____ Data

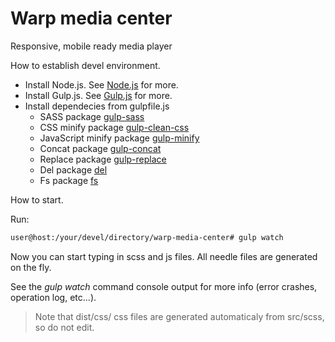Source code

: Warp media center
=================
Responsive, mobile ready media player

How to establish devel environment.

- Install Node.js. See [Node.js](https://nodejs.org/en/) for more.
- Install Gulp.js. See [Gulp.js](http://gulpjs.com/) for more.
- Install dependecies from gulpfile.js
    - SASS package [gulp-sass](https://www.npmjs.com/package/gulp-sass)
    - CSS minify package [gulp-clean-css](https://www.npmjs.com/package/gulp-clean-css)
    - JavaScript minify package [gulp-minify](https://www.npmjs.com/package/gulp-minify)
    - Concat package [gulp-concat](https://www.npmjs.com/package/gulp-concat)
    - Replace package [gulp-replace](https://www.npmjs.com/package/gulp-replace)
    - Del package [del](https://www.npmjs.com/package/del)
    - Fs package [fs](https://www.npmjs.com/package/fs)

How to start.

Run:

```bash
user@host:/your/devel/directory/warp-media-center# gulp watch
```

Now you can start typing in scss and js files. All needle files are generated on the fly.

See the _gulp watch_ command console output for more info (error crashes, operation log, etc...).

> Note that dist/css/ css files are generated automaticaly from src/scss, so do not edit.
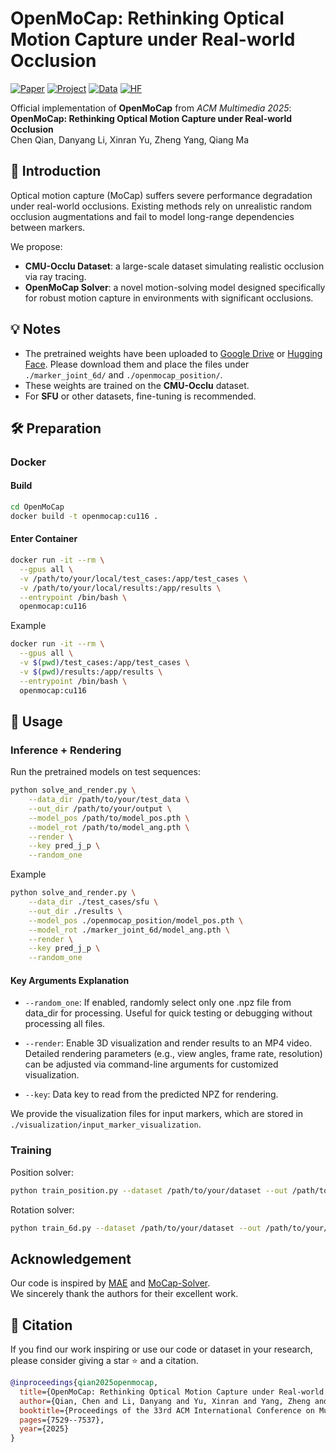 # OpenMoCap: Rethinking Optical Motion Capture under Real-world Occlusion

[![Paper](https://img.shields.io/badge/Paper-MM%2725-blue)](https://arxiv.org/abs/2508.12610)  [![Project](https://img.shields.io/badge/Project-OpenMoCap-green)](https://qianchen214.github.io/openmocap.github.io/) [![Data](https://img.shields.io/badge/Data-Occlu-red)](https://huggingface.co/datasets/chen-qian/CMU-Occlu/tree/main) [![HF](https://img.shields.io/badge/HF-OpenMoCap-yellow)](https://huggingface.co/papers/2508.12610)

Official implementation of **OpenMoCap** from *ACM Multimedia 2025*:  
**OpenMoCap: Rethinking Optical Motion Capture under Real-world Occlusion**  
Chen Qian, Danyang Li, Xinran Yu, Zheng Yang, Qiang Ma



## 📌 Introduction

Optical motion capture (MoCap) suffers severe performance degradation under real-world occlusions. Existing methods rely on unrealistic random occlusion augmentations and fail to model long-range dependencies between markers.  

We propose:  

- **CMU-Occlu Dataset**: a large-scale dataset simulating realistic occlusion via ray tracing.  
- **OpenMoCap Solver**: a novel motion-solving model designed specifically for robust motion capture in environments with significant occlusions.  



## 💡 Notes
- The pretrained weights have been uploaded to [Google Drive](https://drive.google.com/drive/folders/1lt9LWSYykaD_lA_ubnddJs10HA0rHyjv?usp=sharing) or [Hugging Face](https://huggingface.co/chen-qian/OpenMoCap/tree/main). Please download them and place the files under `./marker_joint_6d/` and `./openmocap_position/`.
- These weights are trained on the **CMU-Occlu** dataset.  
- For **SFU** or other datasets, fine-tuning is recommended.  



## 🛠 Preparation

### Docker

#### Build

```bash
cd OpenMoCap
docker build -t openmocap:cu116 .
```

#### Enter Container

```bash
docker run -it --rm \
  --gpus all \
  -v /path/to/your/local/test_cases:/app/test_cases \
  -v /path/to/your/local/results:/app/results \
  --entrypoint /bin/bash \
  openmocap:cu116
```

Example
```bash
docker run -it --rm \
  --gpus all \
  -v $(pwd)/test_cases:/app/test_cases \
  -v $(pwd)/results:/app/results \
  --entrypoint /bin/bash \
  openmocap:cu116
```



## 🚀 Usage

### Inference + Rendering

Run the pretrained models on test sequences:

```bash
python solve_and_render.py \
    --data_dir /path/to/your/test_data \
    --out_dir /path/to/your/output \
    --model_pos /path/to/model_pos.pth \
    --model_rot /path/to/model_ang.pth \
    --render \
    --key pred_j_p \
    --random_one
```

Example

```bash
python solve_and_render.py \
    --data_dir ./test_cases/sfu \
    --out_dir ./results \
    --model_pos ./openmocap_position/model_pos.pth \
    --model_rot ./marker_joint_6d/model_ang.pth \
    --render \
    --key pred_j_p \
    --random_one
```

#### Key Arguments Explanation
- `--random_one`: 
If enabled, randomly select only one .npz file from data_dir for processing. Useful for quick testing or debugging without processing all files.

- `--render`: Enable 3D visualization and render results to an MP4 video. Detailed rendering parameters (e.g., view angles, frame rate, resolution) can be adjusted via command-line arguments for customized visualization.

- `--key`: Data key to read from the predicted NPZ for rendering.


We provide the visualization files for input markers, which are stored in `./visualization/input_marker_visualization`.



### Training

Position solver:

```bash
python train_position.py --dataset /path/to/your/dataset --out /path/to/your/output
```

Rotation solver:

```bash
python train_6d.py --dataset /path/to/your/dataset --out /path/to/your/output
```



## Acknowledgement
Our code is inspired by [MAE](https://github.com/facebookresearch/mae) and [MoCap-Solver](https://github.com/NetEase-GameAI/MoCap-Solver).  
We sincerely thank the authors for their excellent work.




## 📜 Citation

If you find our work inspiring or use our code or dataset in your research, please consider giving a star ⭐ and a citation.

```bibtex
@inproceedings{qian2025openmocap,
  title={OpenMoCap: Rethinking Optical Motion Capture under Real-world Occlusion},
  author={Qian, Chen and Li, Danyang and Yu, Xinran and Yang, Zheng and Ma, Qiang},
  booktitle={Proceedings of the 33rd ACM International Conference on Multimedia},
  pages={7529--7537},
  year={2025}
}
```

________

* _Work to be completed_: Go through the lines above and write each one out verbatim, skipping the pictures.

* _Task output_:
Source code

: Warp media center
=================
Responsive, mobile ready media player

How to establish devel environment.

- Install Node.js. See [Node.js](https://nodejs.org/en/) for more.
- Install Gulp.js. See [Gulp.js](http://gulpjs.com/) for more.
- Install dependecies from gulpfile.js
    - SASS package [gulp-sass](https://www.npmjs.com/package/gulp-sass)
    - CSS minify package [gulp-clean-css](https://www.npmjs.com/package/gulp-clean-css)
    - JavaScript minify package [gulp-minify](https://www.npmjs.com/package/gulp-minify)
    - Concat package [gulp-concat](https://www.npmjs.com/package/gulp-concat)
    - Replace package [gulp-replace](https://www.npmjs.com/package/gulp-replace)
    - Del package [del](https://www.npmjs.com/package/del)
    - Fs package [fs](https://www.npmjs.com/package/fs)

How to start.

Run:

```bash
user@host:/your/devel/directory/warp-media-center# gulp watch
```

Now you can start typing in scss and js files. All needle files are generated on the fly.

See the _gulp watch_ command console output for more info (error crashes, operation log, etc...).

> Note that dist/css/ css files are generated automaticaly from src/scss, so do not edit.
 # OpenMoCap: Rethinking Optical Motion Capture under Real-world Occlusion

[![Paper](https://img.shields.io/badge/Paper-MM%2725-blue)](https://arxiv.org/abs/2508.12610)  [![Project](https://img.shields.io/badge/Project-OpenMoCap-green)](https://qianchen214.github.io/openmocap.github.io/) [![Data](https://img.shields.io/badge/Data-Occlu-red)](https://huggingface.co/datasets/chen-qian/CMU-Occlu/tree/main) [![HF](https://img.shields.io/badge/HF-OpenMoCap-yellow)](https://huggingface.co/papers/2508.12610)

Official implementation of **OpenMoCap** from *ACM Multimedia 2025*:  
**OpenMoCap: Rethinking Optical Motion Capture under Real-world Occlusion**  
Chen Qian, Danyang Li, Xinran Yu, Zheng Yang, Qiang Ma



## 📌 Introduction

Optical motion capture (MoCap) suffers severe performance degradation under real-world occlusions. Existing methods rely on unrealistic random occlusion augmentations and fail to model long-range dependencies between markers.  

We propose:  

- **CMU-Occlu Dataset**: a large-scale dataset simulating realistic occlusion via ray tracing.  
- **OpenMoCap Solver**: a novel motion-solving model designed specifically for robust motion capture in environments with significant occlusions.  



## 💡 Notes
- The pretrained weights have been uploaded to [Google Drive](https://drive.google.com/drive/folders/1lt9LWSYykaD_lA_ubnddJs10HA0rHyjv?usp=sharing) or [Hugging Face](https://huggingface.co/chen-qian/OpenMoCap/tree/main). Please download them and place the files under `./marker_joint_6d/` and `./openmocap_position/`.
- These weights are trained on the **CMU-Occlu** dataset.  
- For **SFU** or other datasets, fine-tuning is recommended.  



## 🛠 Preparation

### Docker

#### Build

```bash
cd OpenMoCap
docker build -t openmocap:cu116 .
```

#### Enter Container

```bash
docker run -it --rm \
  --gpus all \
  -v /path/to/your/local/test_cases:/app/test_cases \
  -v /path/to/your/local/results:/app/results \
  --entrypoint /bin/bash \
  openmocap:cu116
```

Example
```bash
docker run -it --rm \
  --gpus all \
  -v $(pwd)/test_cases:/app/test_cases \
  -v $(pwd)/results:/app/results \
  --entrypoint /bin/bash \
  openmocap:cu116
```



## 🚀 Usage

### Inference + Rendering

Run the pretrained models on test sequences:

```bash
python solve_and_render.py \
    --data_dir /path/to/your/test_data \
    --out_dir /path/to/your/output \
    --model_pos /path/to/model_pos.pth \
    --model_rot /path/to/model_ang.pth \
    --render \
    --key pred_j_p \
    --random_one
```

Example

```bash
python solve_and_render.py \
    --data_dir ./test_cases/sfu \
    --out_dir ./results \
    --model_pos ./openmocap_position/model_pos.pth \
    --model_rot ./marker_joint_6d/model_ang.pth \
    --render \
    --key pred_j_p \
    --random_one
```

#### Key Arguments Explanation
- `--random_one`: 
If enabled, randomly select only one .npz file from data_dir for processing. Useful for quick testing or debugging without processing all files.

- `--render`: Enable 3D visualization and render results to an MP4 video. Detailed rendering parameters (e.g., view angles, frame rate, resolution) can be adjusted via command-line arguments for customized visualization.

- `--key`: Data key to read from the predicted NPZ for rendering.


We provide the visualization files for input markers, which are stored in `./visualization/input_marker_visualization`.



### Training

Position solver:

```bash
python train_position.py --dataset /path/to/your/dataset --out /path/to/your/output
```

Rotation solver:

```bash
python train_6d.py --dataset /path/to/your/dataset --out /path/to/your/output
```



## Acknowledgement
Our code is inspired by [MAE](https://github.com/facebookresearch/mae) and [MoCap-Solver](https://github.com/NetEase-GameAI/MoCap-Solver).  
We sincerely thank the authors for their excellent work.




## 📜 Citation

If you find our work inspiring or use our code or dataset in your research, please consider giving a star ⭐ and a citation.

```bibtex
@inproceedings{qian2025openmocap,
  title={OpenMoCap: Rethinking Optical Motion Capture under Real-world Occlusion},
  author={Qian, Chen and Li, Danyang and Yu, Xinran and Yang, Zheng and Ma, Qiang},
  booktitle={Proceedings of the 33rd ACM International Conference on Multimedia},
  pages={7529--7537},
  year={2025}
}
```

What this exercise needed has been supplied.